Principal component analysis is a commonly used dimensionality reduction algorithm in data mining. It is a multivariable statistical method proposed by Pearson in 1901 and later developed by hotel in 1933. Its main purpose is “dimensionality reduction”. By extracting the largest individual differences shown by principal components, it can also be used to reduce the number of variables in regression analysis and cluster analysis, Similar to factor analysis.
The so-called dimensionality reduction is to reduce the number of relevant variables and replace the original variables with fewer variables. If the original variables are orthogonal to each other, that is, there is no correlation, principal component analysis has no effect.
Correspondence analysis (CA) is an extension of principal component analysis suitable for analyzing large strain tables formed by two qualitative variables (or classified data). This paper analyzes the individual differences of husband and wife’s occupation by disjuncting principal components.

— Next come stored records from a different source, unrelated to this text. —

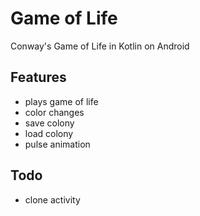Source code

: # Game of Life
Conway's Game of Life in Kotlin on Android

## Features
- plays game of life
- color changes
- save colony
- load colony
- pulse animation

## Todo
- clone activity
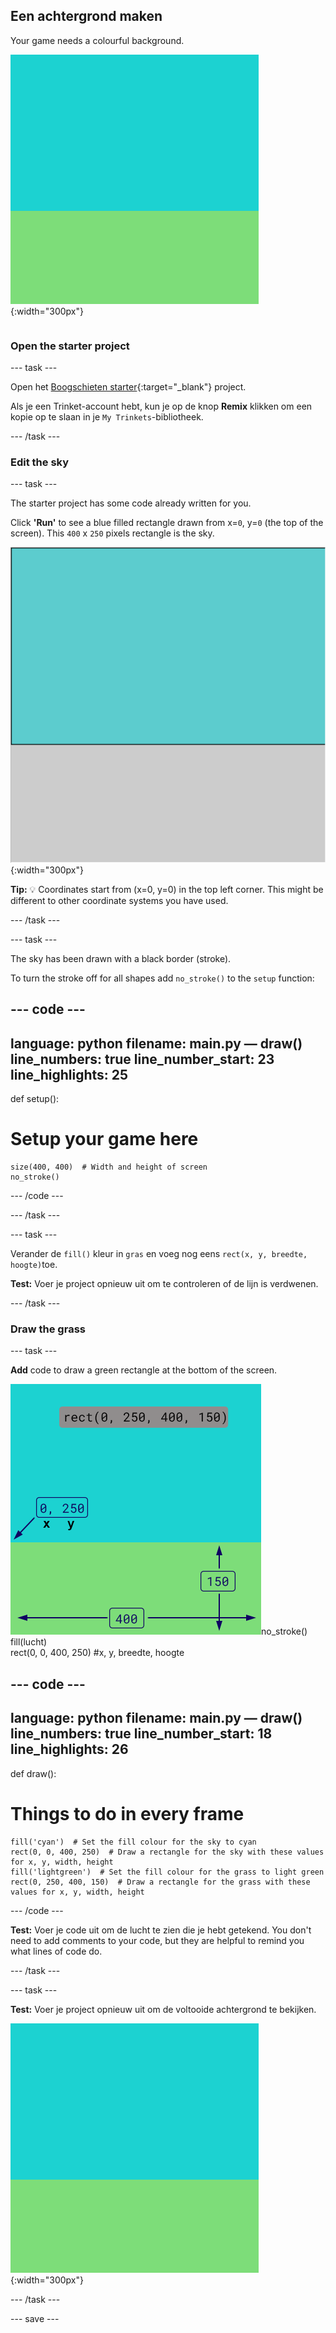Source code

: ## Een achtergrond maken

<div style="display: flex; flex-wrap: wrap">
<div style="flex-basis: 200px; flex-grow: 1; margin-right: 15px;">
Your game needs a colourful background.
</div>
<div>

![Het uitvoergebied met een luchtkleurige rechthoek boven een graskleurige rechthoek om de achtergrond te maken.](images/background.png){:width="300px"}

</div>
</div>

### Open the starter project

--- task ---

Open het [Boogschieten starter](https://trinket.io/python/ed9eefbca2){:target="_blank"} project.

Als je een Trinket-account hebt, kun je op de knop **Remix** klikken om een kopie op te slaan in je `My Trinkets`-bibliotheek.

--- /task ---

### Edit the sky

--- task ---

The starter project has some code already written for you.

Click **'Run'** to see a blue filled rectangle drawn from x=`0`, y=`0` (the top of the screen). This `400` x `250` pixels rectangle is the sky.

![Een blauwe rechthoek met een zwarte rand eromheen, daarboven een grijze rechthoek. The top left corner of the canvas is marked as x=0, y=0 this is the origin of the rectangle. The width is highlighted as 400 and the height as 250. The code rect(0, 0, 400, 250) is shown.](images/sky_stroke.png){:width="300px"}

**Tip:** 💡 Coordinates start from (x=0, y=0) in the top left corner. This might be different to other coordinate systems you have used.

--- /task ---

--- task ---

The sky has been drawn with a black border (stroke).

To turn the stroke off for all shapes add `no_stroke()` to the `setup` function:

--- code ---
---
language: python filename: main.py — draw() line_numbers: true line_number_start: 23
line_highlights: 25
---
def setup():
# Setup your game here

    size(400, 400)  # Width and height of screen
    no_stroke()

--- /code ---

--- /task ---

--- task ---

Verander de `fill()` kleur in `gras` en voeg nog eens `rect(x, y, breedte, hoogte)`toe.

**Test:** Voer je project opnieuw uit om te controleren of de lijn is verdwenen.

--- /task ---

### Draw the grass

--- task ---

**Add** code to draw a green rectangle at the bottom of the screen.

![The output area with a sky-coloured rectangle above a grass-coloured rectangle to create the background. The top left corner of the rectangle is marked as x=0, y=250 this is the origin of the rectangle. The width is highlighted as 400 and the height as 150. The code rect(0, 250, 400, 150) is shown.](images/green-grass.png)no_stroke()   
fill(lucht)   
rect(0, 0, 400, 250) #x, y, breedte, hoogte

--- code ---
---
language: python filename: main.py — draw() line_numbers: true line_number_start: 18
line_highlights: 26
---
def draw():
# Things to do in every frame

    fill('cyan')  # Set the fill colour for the sky to cyan
    rect(0, 0, 400, 250)  # Draw a rectangle for the sky with these values for x, y, width, height
    fill('lightgreen')  # Set the fill colour for the grass to light green
    rect(0, 250, 400, 150)  # Draw a rectangle for the grass with these values for x, y, width, height

--- /code ---

**Test:** Voer je code uit om de lucht te zien die je hebt getekend. You don't need to add comments to your code, but they are helpful to remind you what lines of code do.

--- /task ---

--- task ---

**Test:** Voer je project opnieuw uit om de voltooide achtergrond te bekijken.

![De lucht en het gras worden gemaakt door code te schrijven om gekleurde rechthoeken te tekenen.](images/background.png){:width="300px"}

--- /task ---

--- save ---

Husband and wife occupation data
Consider the following data, corresponding to the occupation of a couple. We have the following frequency table
Traditionally, for this kind of data, we are used to using chi square test, chi square distance and chi square contribution to check the difference of data
Mosaic plot is often used to display categorical data (for different data categories, mosaic plot is powerful in that it can well display the relationship between two or more categorical variables. It can also be defined as displaying categorical data in the form of images.
When the variables are category variables and the number is more than three, mosaic can be used. In the mosaic, the area of the nested matrix is proportional to the cell frequency, which is the frequency in the multidimensional contingency table. Colors and shadows represent the residual values of the fitted model.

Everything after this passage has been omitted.